(SUPPLIED DATA Opens)
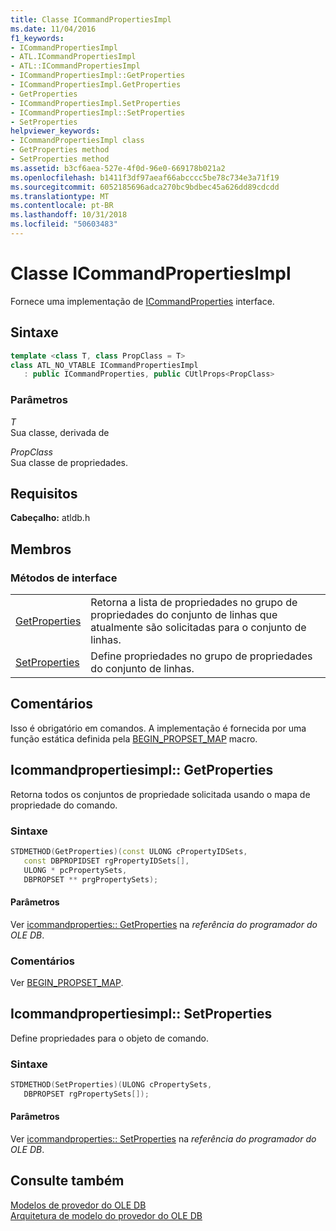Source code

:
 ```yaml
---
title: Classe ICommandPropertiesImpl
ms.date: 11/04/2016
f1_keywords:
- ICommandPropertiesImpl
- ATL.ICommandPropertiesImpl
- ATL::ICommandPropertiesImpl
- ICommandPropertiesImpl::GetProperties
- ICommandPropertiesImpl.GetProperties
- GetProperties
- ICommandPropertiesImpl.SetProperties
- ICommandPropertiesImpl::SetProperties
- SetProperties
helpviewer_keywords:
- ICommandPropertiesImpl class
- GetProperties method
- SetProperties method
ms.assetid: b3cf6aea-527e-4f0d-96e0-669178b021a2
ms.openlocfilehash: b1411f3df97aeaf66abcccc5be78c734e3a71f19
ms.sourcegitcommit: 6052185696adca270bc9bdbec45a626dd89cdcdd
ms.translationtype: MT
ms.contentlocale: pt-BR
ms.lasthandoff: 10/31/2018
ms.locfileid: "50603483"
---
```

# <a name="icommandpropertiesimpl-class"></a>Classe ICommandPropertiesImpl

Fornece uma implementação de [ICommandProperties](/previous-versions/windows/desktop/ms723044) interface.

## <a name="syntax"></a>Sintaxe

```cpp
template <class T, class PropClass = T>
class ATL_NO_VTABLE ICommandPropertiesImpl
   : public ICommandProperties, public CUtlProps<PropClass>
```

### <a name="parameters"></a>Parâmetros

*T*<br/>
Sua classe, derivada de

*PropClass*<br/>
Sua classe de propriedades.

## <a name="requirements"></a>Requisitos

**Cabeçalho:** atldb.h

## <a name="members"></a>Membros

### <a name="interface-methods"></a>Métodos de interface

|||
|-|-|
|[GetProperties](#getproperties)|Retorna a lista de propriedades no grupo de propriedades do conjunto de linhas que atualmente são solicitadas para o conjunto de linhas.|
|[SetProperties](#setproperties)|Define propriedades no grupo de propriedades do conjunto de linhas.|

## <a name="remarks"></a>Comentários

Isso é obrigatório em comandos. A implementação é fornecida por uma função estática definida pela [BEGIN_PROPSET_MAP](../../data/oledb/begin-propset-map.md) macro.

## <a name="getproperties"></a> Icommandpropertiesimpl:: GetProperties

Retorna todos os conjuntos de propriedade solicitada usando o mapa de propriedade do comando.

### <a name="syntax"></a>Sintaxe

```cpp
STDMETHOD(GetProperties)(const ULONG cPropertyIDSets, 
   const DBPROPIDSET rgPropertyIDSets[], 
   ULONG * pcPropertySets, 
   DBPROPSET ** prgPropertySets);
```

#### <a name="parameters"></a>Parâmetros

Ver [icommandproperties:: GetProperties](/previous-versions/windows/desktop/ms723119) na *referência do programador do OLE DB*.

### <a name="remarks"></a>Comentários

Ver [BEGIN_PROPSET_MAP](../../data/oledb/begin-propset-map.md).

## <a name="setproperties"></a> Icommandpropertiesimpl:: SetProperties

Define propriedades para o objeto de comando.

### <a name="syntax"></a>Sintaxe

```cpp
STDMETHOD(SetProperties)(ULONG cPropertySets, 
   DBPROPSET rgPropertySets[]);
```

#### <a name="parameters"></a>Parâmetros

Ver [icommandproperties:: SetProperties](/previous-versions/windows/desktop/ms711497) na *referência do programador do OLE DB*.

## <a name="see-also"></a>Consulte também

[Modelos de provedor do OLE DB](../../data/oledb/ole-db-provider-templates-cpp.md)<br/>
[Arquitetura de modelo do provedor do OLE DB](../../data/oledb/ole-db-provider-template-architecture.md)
(SUPPLIED DATA Closes)
[WORK INSTRUCTION] Search the data for "programador" and list every line in which it occurs.

[EXERCISE OUTPUT]
Ver [icommandproperties:: GetProperties](/previous-versions/windows/desktop/ms723119) na *referência do programador do OLE DB*.
Ver [icommandproperties:: SetProperties](/previous-versions/windows/desktop/ms711497) na *referência do programador do OLE DB*.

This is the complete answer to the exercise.